SCMP Editorial, 17 March 2021

A campaign seeking to unite Hongkongers based overseas and the international community to fight what it calls suppression of the city’s freedoms and autonomy had barely made a ripple before being branded “illegal” by the Security Bureau.

The “2021 Hong Kong Charter” will not just make its founder, Nathan Law Kwun-chung, and others liable to breaching the national security law, but also whoever else signs up. Such a move is likely to be seen as foreign collusion.

The 25-point document contains statements on Hong Kong, mainland China and the international community and calls for the “liberation” of the city and the end of China’s one-party rule – slogans that are now deemed in violation of the law banning acts of subversion, secession, terrorism and collusion with foreign forces.

It also mentions issues in relation to Tibet, Xinjiang and Taiwan, and urges the international community to “stand together, to safeguard democratic values under the threat of totalitarianism”.

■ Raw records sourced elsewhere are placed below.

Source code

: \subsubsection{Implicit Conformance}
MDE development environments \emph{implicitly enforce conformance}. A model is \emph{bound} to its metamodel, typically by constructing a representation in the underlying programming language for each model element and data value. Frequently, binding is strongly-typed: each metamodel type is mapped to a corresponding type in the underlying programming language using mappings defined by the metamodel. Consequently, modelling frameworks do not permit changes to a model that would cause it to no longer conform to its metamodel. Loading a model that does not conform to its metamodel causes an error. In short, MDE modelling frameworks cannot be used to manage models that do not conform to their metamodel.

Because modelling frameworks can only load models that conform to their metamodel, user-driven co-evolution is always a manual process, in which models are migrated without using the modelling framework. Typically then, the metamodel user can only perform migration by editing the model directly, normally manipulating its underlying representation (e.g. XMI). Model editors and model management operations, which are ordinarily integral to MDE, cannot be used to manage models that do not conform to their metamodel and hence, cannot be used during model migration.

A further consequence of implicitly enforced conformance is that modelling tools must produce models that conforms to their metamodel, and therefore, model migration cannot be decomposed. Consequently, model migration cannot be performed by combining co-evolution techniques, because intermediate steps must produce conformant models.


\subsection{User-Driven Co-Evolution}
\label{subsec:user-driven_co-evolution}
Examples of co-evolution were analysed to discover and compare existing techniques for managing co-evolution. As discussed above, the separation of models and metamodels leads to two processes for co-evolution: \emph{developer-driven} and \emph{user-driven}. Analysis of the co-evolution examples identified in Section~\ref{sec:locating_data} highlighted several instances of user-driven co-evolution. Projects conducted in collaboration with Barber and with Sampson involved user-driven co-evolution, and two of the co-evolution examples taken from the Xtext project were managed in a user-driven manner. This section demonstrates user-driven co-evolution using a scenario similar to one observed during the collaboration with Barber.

The city’s development has always been at the heart of many overseas Chinese with Hong Kong roots, even more so in the wake of the political and economic turmoils in recent years. It would therefore be unsurprising if the campaign attracts some support abroad and at home.
Taiwan
But people should think twice before signing up to the document. The Security Bureau has warned that it would be an offence for anyone planning or participating in acts that undermine sovereignty or colluding with foreign forces to sanction or engage in hostile activities against Hong Kong and the mainland. The extraterritorial effect of the law makes those participating from overseas also liable.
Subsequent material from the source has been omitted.